_EXERCISE OBJECTIVE:_
Could you give the entries back exactly as they stand, minus any pictures?

Saved data entries

----

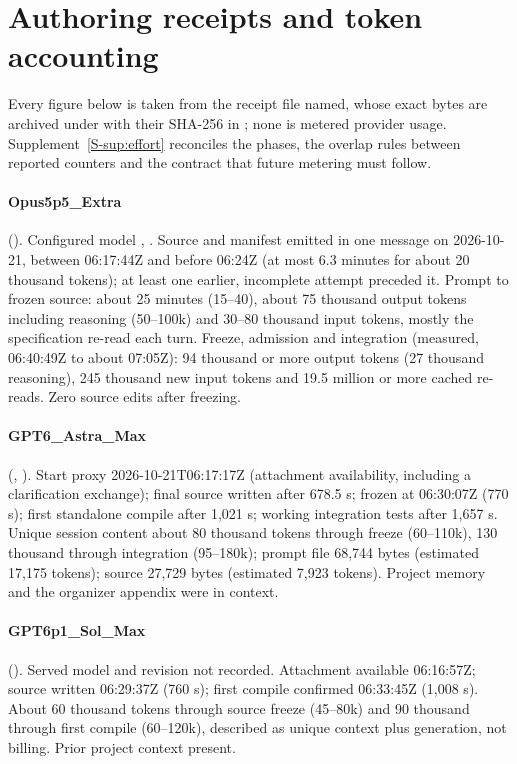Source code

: \section{Authoring receipts and token accounting}
\label{app:receipts}

Every figure below is taken from the receipt file named, whose exact bytes are archived under
 with their SHA-256 in ; none is
metered provider usage. Supplement~\ref{S-sup:effort} reconciles the phases, the overlap rules
between reported counters and the contract that future metering must follow.

\paragraph{Opus5p5\_Extra} (). Configured model
, . Source and manifest emitted in one message on
2026-10-21, between 06:17:44Z and before 06:24Z (at most 6.3 minutes for about 20 thousand tokens);
at least one earlier, incomplete attempt preceded it. Prompt to frozen source: about 25 minutes
(15--40), about 75 thousand output tokens including reasoning (50--100k) and 30--80 thousand input
tokens, mostly the specification re-read each turn. Freeze, admission and integration (measured,
06:40:49Z to about 07:05Z): 94 thousand or more output tokens (27 thousand reasoning), 245 thousand
new input tokens and 19.5 million or more cached re-reads. Zero source edits after freezing.

\paragraph{GPT6\_Astra\_Max} (,
). Start proxy 2026-10-21T06:17:17Z (attachment availability, including a
clarification exchange); final source written after 678.5 s; frozen at 06:30:07Z (770 s); first
standalone compile after 1,021 s; working integration tests after 1,657 s. Unique session content
about 80 thousand tokens through freeze (60--110k), 130 thousand through integration (95--180k);
prompt file 68,744 bytes (estimated 17,175 tokens); source 27,729 bytes (estimated 7,923 tokens).
Project memory and the organizer appendix were in context.

\paragraph{GPT6p1\_Sol\_Max} ().
Served model and revision not recorded. Attachment available 06:16:57Z; source written 06:29:37Z
(760 s); first compile confirmed 06:33:45Z (1,008 s). About 60 thousand tokens through source freeze
(45--80k) and 90 thousand through first compile (60--120k), described as unique context plus
generation, not billing. Prior project context present.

----

_SOLUTION TO THIS EXERCISE:_
Source code

: \section{Authoring receipts and token accounting}
\label{app:receipts}

Every figure below is taken from the receipt file named, whose exact bytes are archived under
 with their SHA-256 in ; none is
metered provider usage. Supplement~\ref{S-sup:effort} reconciles the phases, the overlap rules
between reported counters and the contract that future metering must follow.

\paragraph{Opus5p5\_Extra} (). Configured model
, . Source and manifest emitted in one message on
2026-10-21, between 06:17:44Z and before 06:24Z (at most 6.3 minutes for about 20 thousand tokens);
at least one earlier, incomplete attempt preceded it. Prompt to frozen source: about 25 minutes
(15--40), about 75 thousand output tokens including reasoning (50--100k) and 30--80 thousand input
tokens, mostly the specification re-read each turn. Freeze, admission and integration (measured,
06:40:49Z to about 07:05Z): 94 thousand or more output tokens (27 thousand reasoning), 245 thousand
new input tokens and 19.5 million or more cached re-reads. Zero source edits after freezing.

\paragraph{GPT6\_Astra\_Max} (,
). Start proxy 2026-10-21T06:17:17Z (attachment availability, including a
clarification exchange); final source written after 678.5 s; frozen at 06:30:07Z (770 s); first
standalone compile after 1,021 s; working integration tests after 1,657 s. Unique session content
about 80 thousand tokens through freeze (60--110k), 130 thousand through integration (95--180k);
prompt file 68,744 bytes (estimated 17,175 tokens); source 27,729 bytes (estimated 7,923 tokens).
Project memory and the organizer appendix were in context.

\paragraph{GPT6p1\_Sol\_Max} ().
Served model and revision not recorded. Attachment available 06:16:57Z; source written 06:29:37Z
(760 s); first compile confirmed 06:33:45Z (1,008 s). About 60 thousand tokens through source freeze
(45--80k) and 90 thousand through first compile (60--120k), described as unique context plus
generation, not billing. Prior project context present.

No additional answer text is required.